═══ TASK DATA ═══

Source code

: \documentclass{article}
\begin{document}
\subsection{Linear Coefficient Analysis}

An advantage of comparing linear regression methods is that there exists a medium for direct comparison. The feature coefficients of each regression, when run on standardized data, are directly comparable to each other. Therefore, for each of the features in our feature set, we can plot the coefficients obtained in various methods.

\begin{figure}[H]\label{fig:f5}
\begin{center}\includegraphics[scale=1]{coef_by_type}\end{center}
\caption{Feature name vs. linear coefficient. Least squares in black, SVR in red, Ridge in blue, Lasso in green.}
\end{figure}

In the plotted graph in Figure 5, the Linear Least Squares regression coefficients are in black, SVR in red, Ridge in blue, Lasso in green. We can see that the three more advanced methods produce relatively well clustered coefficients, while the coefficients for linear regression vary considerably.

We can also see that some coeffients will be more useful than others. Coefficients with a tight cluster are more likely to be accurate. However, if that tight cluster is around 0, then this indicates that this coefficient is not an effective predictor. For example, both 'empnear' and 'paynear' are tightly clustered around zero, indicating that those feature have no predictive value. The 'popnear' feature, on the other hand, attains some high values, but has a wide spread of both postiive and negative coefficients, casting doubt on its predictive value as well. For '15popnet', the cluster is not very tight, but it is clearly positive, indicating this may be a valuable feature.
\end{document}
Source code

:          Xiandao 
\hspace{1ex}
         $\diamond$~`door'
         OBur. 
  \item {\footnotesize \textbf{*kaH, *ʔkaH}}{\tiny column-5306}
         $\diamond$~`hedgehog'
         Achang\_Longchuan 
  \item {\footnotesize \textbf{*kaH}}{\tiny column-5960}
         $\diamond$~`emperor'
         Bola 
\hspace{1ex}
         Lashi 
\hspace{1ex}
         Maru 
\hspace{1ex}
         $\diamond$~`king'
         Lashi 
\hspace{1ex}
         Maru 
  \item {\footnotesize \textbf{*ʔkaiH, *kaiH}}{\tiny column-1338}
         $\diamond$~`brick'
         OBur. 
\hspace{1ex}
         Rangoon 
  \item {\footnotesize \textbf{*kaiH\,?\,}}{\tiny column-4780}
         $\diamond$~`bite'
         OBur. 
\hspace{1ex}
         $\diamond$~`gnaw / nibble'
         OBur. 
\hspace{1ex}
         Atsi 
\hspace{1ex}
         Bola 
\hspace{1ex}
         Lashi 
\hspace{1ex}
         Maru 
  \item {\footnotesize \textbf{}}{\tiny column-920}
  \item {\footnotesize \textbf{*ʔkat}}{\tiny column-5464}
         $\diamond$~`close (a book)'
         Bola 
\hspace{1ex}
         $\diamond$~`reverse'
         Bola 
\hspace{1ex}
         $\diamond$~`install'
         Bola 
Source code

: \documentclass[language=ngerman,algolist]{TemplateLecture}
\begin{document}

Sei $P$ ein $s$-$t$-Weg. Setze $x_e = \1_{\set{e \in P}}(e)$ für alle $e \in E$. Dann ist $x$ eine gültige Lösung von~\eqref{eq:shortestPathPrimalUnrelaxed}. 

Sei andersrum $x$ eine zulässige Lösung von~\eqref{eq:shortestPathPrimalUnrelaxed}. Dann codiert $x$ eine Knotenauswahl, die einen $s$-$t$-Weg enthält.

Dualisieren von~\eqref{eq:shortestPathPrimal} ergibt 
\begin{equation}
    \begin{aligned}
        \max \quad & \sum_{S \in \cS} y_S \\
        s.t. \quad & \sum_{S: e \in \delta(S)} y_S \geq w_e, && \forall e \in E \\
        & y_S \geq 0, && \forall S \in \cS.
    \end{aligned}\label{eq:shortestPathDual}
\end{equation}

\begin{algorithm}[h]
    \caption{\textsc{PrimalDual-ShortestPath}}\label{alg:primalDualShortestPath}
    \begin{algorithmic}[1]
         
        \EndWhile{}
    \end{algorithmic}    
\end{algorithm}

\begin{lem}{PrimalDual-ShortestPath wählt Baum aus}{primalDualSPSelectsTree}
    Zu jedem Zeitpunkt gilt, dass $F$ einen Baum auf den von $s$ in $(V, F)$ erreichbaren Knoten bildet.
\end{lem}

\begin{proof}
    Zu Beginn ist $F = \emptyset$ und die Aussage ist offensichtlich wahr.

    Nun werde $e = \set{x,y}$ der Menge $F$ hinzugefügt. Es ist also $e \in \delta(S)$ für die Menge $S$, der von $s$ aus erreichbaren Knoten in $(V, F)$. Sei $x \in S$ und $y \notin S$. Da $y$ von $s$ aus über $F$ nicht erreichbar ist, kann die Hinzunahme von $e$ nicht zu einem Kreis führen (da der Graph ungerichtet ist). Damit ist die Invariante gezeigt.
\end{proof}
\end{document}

═══

## INSTRUCTIONS FOR THE TASK
Copy here each line of the preceding records with "Lasso" in it.

## ANSWER TO THIS TASK
\caption{Feature name vs. linear coefficient. Least squares in black, SVR in red, Ridge in blue, Lasso in green.}
In the plotted graph in Figure 5, the Linear Least Squares regression coefficients are in black, SVR in red, Ridge in blue, Lasso in green. We can see that the three more advanced methods produce relatively well clustered coefficients, while the coefficients for linear regression vary considerably.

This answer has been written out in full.